Sunday, March 1, 2020
Friday I received a card in the mail, I was trying to think if there was a special occasion coming up. When I opened the envelope it was a thank you card from the family of the older neighbour who had passed away.
My dad did the same thing for years, I have been helping out for the last ten years. The truth is I'm not doing it for the church, it means nothing to me. Priests come and go, bishops come and go but the people are my friends, family and neighbors. Sometimes neighbors are more like family than actual family in small towns. The elderly people I feel have earned the right to have a beautiful send off and I do it for them. It's not because I think they are watching me and are pleased, I'm actually an atheist for the most part, so I believe they are gone, really gone and can't possibly know that I helped at all. Without saying then, I also don't believe angels are taking note of my good deed that day. Also I feel the family shouldn't have to worry about problems, they should be just concentrating on comforting each other. People did these same good deeds for us when dad died.

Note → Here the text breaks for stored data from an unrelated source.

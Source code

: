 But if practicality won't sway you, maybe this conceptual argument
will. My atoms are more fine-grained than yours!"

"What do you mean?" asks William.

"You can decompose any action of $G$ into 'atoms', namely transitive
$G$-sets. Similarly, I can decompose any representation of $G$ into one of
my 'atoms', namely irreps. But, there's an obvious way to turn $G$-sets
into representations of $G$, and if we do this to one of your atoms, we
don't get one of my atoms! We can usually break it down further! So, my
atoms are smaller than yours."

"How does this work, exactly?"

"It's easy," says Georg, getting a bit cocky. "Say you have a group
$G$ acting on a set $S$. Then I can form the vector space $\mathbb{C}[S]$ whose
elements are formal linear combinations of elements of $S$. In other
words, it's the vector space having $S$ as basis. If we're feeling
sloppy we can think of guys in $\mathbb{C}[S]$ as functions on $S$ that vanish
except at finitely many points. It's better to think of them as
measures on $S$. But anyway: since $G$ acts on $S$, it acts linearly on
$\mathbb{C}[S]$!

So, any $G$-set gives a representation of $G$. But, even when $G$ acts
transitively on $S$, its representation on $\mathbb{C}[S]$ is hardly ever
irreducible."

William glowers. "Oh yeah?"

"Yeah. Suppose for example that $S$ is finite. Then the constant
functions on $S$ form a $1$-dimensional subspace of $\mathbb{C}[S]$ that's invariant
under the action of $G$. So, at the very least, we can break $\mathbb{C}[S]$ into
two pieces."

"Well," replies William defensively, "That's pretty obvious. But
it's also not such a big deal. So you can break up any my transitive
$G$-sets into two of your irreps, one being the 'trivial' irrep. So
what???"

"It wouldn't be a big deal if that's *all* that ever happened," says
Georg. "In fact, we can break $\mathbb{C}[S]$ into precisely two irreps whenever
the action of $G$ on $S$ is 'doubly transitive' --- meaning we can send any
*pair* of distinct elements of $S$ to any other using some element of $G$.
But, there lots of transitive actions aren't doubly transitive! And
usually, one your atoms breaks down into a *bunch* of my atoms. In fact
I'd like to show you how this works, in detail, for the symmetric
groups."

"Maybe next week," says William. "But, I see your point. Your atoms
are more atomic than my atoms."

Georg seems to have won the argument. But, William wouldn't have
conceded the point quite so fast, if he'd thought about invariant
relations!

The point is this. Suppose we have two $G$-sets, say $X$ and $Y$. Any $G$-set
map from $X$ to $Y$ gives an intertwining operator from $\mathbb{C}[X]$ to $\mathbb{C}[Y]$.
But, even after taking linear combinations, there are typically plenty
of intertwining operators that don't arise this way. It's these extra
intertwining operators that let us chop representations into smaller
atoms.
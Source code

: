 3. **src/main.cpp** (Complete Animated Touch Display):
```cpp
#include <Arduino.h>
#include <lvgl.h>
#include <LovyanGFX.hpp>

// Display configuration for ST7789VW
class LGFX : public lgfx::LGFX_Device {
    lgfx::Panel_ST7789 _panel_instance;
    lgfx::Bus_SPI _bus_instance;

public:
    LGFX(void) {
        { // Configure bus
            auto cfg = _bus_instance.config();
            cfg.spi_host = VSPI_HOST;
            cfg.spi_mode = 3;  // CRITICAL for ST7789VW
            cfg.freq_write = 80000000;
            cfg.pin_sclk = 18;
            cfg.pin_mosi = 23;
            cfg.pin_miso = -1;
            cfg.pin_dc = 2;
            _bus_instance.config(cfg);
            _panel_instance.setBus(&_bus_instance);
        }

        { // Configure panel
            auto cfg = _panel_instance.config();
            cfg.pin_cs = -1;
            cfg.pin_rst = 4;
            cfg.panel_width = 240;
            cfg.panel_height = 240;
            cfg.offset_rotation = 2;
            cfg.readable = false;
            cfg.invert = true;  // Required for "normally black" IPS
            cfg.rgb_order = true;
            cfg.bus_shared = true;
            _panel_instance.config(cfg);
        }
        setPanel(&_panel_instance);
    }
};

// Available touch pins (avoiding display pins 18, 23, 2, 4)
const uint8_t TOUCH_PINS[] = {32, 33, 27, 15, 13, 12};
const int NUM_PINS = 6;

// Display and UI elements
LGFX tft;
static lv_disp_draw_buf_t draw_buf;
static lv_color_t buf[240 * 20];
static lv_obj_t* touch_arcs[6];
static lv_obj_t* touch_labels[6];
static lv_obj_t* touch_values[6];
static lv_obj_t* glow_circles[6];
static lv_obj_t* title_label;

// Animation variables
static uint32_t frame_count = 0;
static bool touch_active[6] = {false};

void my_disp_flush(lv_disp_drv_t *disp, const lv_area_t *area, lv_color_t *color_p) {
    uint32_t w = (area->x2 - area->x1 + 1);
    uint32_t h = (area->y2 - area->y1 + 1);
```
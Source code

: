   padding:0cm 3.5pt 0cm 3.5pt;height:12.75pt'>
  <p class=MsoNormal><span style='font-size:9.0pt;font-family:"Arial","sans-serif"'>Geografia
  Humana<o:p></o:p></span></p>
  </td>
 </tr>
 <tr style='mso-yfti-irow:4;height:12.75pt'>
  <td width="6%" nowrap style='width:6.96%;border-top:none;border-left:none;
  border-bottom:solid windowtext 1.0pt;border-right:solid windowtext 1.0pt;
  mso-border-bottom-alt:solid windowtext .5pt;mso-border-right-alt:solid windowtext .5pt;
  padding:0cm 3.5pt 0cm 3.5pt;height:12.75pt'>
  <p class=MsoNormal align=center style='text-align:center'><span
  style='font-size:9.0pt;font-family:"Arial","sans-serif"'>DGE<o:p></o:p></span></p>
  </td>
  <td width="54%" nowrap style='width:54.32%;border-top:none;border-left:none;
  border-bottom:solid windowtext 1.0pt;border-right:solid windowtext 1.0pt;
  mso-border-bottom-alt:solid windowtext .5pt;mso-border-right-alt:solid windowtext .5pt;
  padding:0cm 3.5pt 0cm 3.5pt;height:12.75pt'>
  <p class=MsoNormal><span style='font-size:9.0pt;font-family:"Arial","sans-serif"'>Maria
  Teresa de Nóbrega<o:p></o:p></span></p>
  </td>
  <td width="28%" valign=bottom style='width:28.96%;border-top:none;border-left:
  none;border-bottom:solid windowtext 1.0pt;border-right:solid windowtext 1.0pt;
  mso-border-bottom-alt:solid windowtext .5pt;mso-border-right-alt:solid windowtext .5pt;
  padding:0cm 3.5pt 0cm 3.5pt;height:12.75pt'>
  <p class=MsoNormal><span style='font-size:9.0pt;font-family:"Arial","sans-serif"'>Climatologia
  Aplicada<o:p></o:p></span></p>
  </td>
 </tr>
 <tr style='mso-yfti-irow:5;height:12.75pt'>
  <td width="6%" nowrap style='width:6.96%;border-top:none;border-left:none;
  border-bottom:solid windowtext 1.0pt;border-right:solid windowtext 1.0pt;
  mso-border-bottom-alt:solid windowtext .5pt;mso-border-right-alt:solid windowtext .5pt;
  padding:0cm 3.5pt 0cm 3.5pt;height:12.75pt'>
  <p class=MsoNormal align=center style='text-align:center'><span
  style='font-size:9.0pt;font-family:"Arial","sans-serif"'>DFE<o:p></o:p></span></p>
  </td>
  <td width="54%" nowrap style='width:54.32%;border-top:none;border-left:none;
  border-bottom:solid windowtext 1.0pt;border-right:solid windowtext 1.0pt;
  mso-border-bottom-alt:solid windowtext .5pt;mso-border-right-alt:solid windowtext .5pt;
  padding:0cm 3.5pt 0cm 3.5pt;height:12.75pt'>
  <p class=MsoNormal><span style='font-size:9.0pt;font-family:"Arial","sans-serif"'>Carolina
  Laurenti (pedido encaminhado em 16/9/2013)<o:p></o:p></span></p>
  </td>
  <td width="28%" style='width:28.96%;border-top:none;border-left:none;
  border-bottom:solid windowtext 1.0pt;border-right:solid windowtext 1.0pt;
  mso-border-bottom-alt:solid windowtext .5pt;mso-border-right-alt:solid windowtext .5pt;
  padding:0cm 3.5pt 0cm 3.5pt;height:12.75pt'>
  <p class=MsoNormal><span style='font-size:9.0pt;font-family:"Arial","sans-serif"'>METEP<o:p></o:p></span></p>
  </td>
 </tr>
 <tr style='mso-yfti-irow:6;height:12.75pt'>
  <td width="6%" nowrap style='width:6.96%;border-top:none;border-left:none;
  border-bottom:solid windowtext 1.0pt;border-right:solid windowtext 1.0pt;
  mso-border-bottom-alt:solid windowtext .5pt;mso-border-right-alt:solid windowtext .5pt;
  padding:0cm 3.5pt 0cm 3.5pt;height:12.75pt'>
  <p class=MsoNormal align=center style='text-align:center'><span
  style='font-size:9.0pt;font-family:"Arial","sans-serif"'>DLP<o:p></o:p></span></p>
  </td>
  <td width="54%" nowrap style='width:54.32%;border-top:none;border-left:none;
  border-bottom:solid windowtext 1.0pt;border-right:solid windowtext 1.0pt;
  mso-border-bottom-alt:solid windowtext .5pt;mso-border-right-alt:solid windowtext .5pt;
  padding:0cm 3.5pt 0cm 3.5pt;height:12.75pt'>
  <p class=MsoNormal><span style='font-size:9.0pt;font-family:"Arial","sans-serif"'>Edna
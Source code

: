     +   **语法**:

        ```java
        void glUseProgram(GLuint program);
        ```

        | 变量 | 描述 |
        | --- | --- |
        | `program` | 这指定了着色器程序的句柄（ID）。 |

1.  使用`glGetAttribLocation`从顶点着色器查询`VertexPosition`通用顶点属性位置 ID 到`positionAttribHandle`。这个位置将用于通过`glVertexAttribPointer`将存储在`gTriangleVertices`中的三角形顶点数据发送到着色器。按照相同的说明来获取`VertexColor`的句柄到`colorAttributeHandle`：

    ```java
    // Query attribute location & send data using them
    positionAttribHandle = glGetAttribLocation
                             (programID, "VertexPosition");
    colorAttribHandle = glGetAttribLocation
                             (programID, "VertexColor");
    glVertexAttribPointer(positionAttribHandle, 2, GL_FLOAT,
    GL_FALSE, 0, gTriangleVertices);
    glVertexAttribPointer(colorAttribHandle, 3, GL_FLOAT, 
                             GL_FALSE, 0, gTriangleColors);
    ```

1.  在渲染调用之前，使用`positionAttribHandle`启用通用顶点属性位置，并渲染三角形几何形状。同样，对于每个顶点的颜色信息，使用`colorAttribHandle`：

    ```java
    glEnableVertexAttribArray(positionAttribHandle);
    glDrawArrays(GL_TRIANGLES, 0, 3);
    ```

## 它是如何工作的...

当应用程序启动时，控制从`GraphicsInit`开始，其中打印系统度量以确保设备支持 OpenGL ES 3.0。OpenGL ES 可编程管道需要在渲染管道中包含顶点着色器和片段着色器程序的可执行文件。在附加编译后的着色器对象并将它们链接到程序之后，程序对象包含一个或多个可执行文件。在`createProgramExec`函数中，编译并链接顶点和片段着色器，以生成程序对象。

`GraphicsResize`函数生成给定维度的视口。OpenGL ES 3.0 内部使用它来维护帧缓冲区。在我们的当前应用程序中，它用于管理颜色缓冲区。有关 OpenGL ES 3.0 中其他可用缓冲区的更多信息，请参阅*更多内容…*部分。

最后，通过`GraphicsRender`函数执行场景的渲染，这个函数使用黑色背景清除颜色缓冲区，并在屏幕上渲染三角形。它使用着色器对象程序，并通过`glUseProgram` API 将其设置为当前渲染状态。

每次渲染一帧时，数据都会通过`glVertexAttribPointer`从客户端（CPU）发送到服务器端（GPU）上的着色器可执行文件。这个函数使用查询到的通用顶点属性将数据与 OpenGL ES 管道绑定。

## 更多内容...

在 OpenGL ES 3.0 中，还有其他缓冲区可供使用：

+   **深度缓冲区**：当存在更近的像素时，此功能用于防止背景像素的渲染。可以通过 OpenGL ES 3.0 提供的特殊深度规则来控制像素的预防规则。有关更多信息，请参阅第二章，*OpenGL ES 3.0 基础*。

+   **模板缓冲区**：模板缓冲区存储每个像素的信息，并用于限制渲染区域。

Besides just the simple things like opening church doors etc during the procession, the grave site needs to be prepared and carefully marked out. What a disaster if something was out of line and some sort of mix up happened. Not terribly difficult, just a little attention to detail; however nobody wants to do it.
The sad truth is there are no younger people helping out, they don't want to be bothered. I felt compelled to step in. However once the older people who contributed greatly when they were young are all gone, I will be finished. I'm not the only one who quietly gives up their free time to help, there are a few of us and sadly the key word is few.
As I was saying, I don't do it for any other reason than it just feels like the right thing to do. My way of saying goodbye to people who gave me cookies, pretended to steal my nose, smiled broadly when they saw me coming, pony rides, car rides, funny stories and my whole life were always around, until one day they weren't. I don't do it for praise but the touching Thank You meant a lot to me. It was totally unexpected; however not trying to sound like I'm looking for a compliment, I feel that is completely wrong, I just realized that over the last ten years of helping out families, this is the first time anyone has ever sent a note to say "thank you".